Умирание основано со стороны своей онтологической возможности в заботе
*.
Если однако бытие к смерти исходно и по сути принадлежит бытию
присутствия, то оно должно -- пусть сперва несобственно - быть выявимо и в
повседневности. И если тем более бытие к концу призвано подавать
экзистенциальную возможность для экзистентной целости присутствия, то здесь
может лежать феноменальное подтверждение тезиса: забота есть онтологический
титул для целости структурного целого присутствия. Для полного
феноменального обоснования этого тезиса предварительной прорисовки
взаимосвязи между бытием к смерти и заботой недостаточно. Он должен
просматриваться прежде всего в ближайшей конкретности присутствия, его
повседневности.
Ї 51. Бытие к смерти и
повседневность присутствия
Выявление повседневного среднего бытия к смерти ориентируется на ранее
полученные структуры повседневности. В бытии к смерти присутствие отнесено к
себе самому как отличительной способности быть. Но самость повседневности
это люди, конституирующиеся в публичной
истолкованности, выговариваемой в толках. Они и должны тогда обнаруживать,
каким способом повседневное присутствие толкует себе свое бытие к смерти.
Фундамент толкования формируется всякий раз пониманием, которое всегда
бывает также расположенным, т.е. настроенным. Итак надо спросить: как
расположенным пониманием, заключенном в толках людей, разомкнуто бытие к
смерти? Как люди, понимая, относятся к наиболее своей, безотносительной и
не-обходимой возможности присутствия? Какая расположенность размыкает людям
их врученность смерти, и каким образом?
Публичность обыденного общения "знает" смерть как постоянно случающееся происшествие, "смертный случай". Тот или этот,
ближний или дальний "умирает". Незнакомые "умирают" ежедневно и ежечасно.

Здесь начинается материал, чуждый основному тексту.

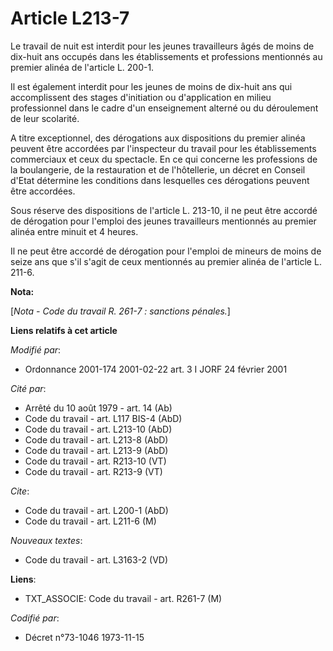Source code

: # Article L213-7

Le travail de nuit est interdit pour les jeunes travailleurs âgés de moins de dix-huit ans occupés dans les établissements et
professions mentionnés au premier alinéa de l'article L. 200-1.

Il est également interdit pour les jeunes de moins de dix-huit ans qui accomplissent des stages d'initiation ou d'application
en milieu professionnel dans le cadre d'un enseignement alterné ou du déroulement de leur scolarité.

A titre exceptionnel, des dérogations aux dispositions du premier alinéa peuvent être accordées par l'inspecteur du travail
pour les établissements commerciaux et ceux du spectacle. En ce qui concerne les professions de la boulangerie, de la
restauration et de l'hôtellerie, un décret en Conseil d'Etat détermine les conditions dans lesquelles ces dérogations peuvent
être accordées.

Sous réserve des dispositions de l'article L. 213-10, il ne peut être accordé de dérogation pour l'emploi des jeunes
travailleurs mentionnés au premier alinéa entre minuit et 4 heures.

Il ne peut être accordé de dérogation pour l'emploi de mineurs de moins de seize ans que s'il s'agit de ceux mentionnés au
premier alinéa de l'article L. 211-6.

**Nota:**

[*Nota - Code du travail R. 261-7 : sanctions pénales.*]

**Liens relatifs à cet article**

_Modifié par_:

  - Ordonnance 2001-174 2001-02-22 art. 3 I JORF 24 février 2001

_Cité par_:

  - Arrêté du 10 août 1979 - art. 14 (Ab)
  - Code du travail - art. L117 BIS-4 (AbD)
  - Code du travail - art. L213-10 (AbD)
  - Code du travail - art. L213-8 (AbD)
  - Code du travail - art. L213-9 (AbD)
  - Code du travail - art. R213-10 (VT)
  - Code du travail - art. R213-9 (VT)

_Cite_:

  - Code du travail - art. L200-1 (AbD)
  - Code du travail - art. L211-6 (M)

_Nouveaux textes_:

  - Code du travail - art. L3163-2 (VD)

**Liens**:

  - TXT_ASSOCIE: Code du travail - art. R261-7 (M)

_Codifié par_:

  - Décret n°73-1046 1973-11-15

"Смерть" встречает как знакомое внутримирно случающееся событие. Как такое
она остается в характерной для повседневно встречного незаметности. Люди заручились для этого события уже и
толкованием. Проговариваемая или чаще затаенная "беглая" речь об этом
скажет: в конце концов человек смертен, но сам ты пока еще не задет.
Анализ этого "человек смертей" недвусмысленно обнажает бытийный род
повседневного бытия к смерти. Ее в такой речи понимают как неопределенное
нечто, которое как-то должно случиться где-то, но вблизи для тебя самого еще
не налично и потому не угрожает. Это "человек смертен" распространяет
мнение, что смерть касается как бы человека. Публичное толкование
присутствия говорит: "человек смертен", потому что тогда любой и ты сам
можешь себя уговорить: всякий раз не именно я, ведь этот человек никто.
"Умирание" нивелируется до происшествия, присутствие, правда, задевающего,
но ни к кому собственно не относящегося. Если когда толкам и присуща
двусмысленность, так это в речи о смерти. Умирание, по сути незаместимо мое,
извращается в публично случающееся событие, встречное людям. Означенный
оборот речи говорит о смерти как о постоянно происходящем "случае". Он
выдаст ее за всегда уже "действительное", скрывая ее характер возможности и
вместе с тем принадлежащие ей моменты безотносительности и не-обходимости.
Такой двусмысленностью присутствие приводит себя в состояние потерять себя в
людях со стороны отличительной, принадлежащей к его наиболее своей самости,
способности быть. Люди дают право, и упрочивают искушение, прятать от себя
самое свое бытие к смерти.
Прячущее уклонение от смерти господствует над повседневностью так
упрямо, что в бытии-друг-с-другом "ближние" именно "умирающему" часто еще
втолковывают, что он избежит смерти и тогда сразу снова вернется в
успокоенную повседневность своего устраиваемого озабочением мира. Такая
"заботливость" мнит даже "умирающего" этим "утешить". Она хочет возвратить
его вновь в присутствие, помогая ему еще окончательно спрятать его самую
свою, безотносительную бытийную возможность. Люди озабочиваются в этой
манере постоянным успокоением насчет смерти. Оно опять же имеет силу по своей сути не только для "умирающего", но равно
и для "утешающего". И даже в случае ухода из жизни публичность еще не
обязательно должна быть этим событием растревожена и обеспокоена в своей
беззаботности, предмете ее озабочения. Ведь видят же нередко в умирании
других публичное неприличие, если не прямо бестактность, от которой
публичность должна быть охранена.
Люди с этим утешением, оттесняющим присутствие от его смерти,
утверждаются опять же в своем праве и престиже через молчаливое упорядочение
способа, каким вообще надо относиться к смерти. Уже "мысли о смерти"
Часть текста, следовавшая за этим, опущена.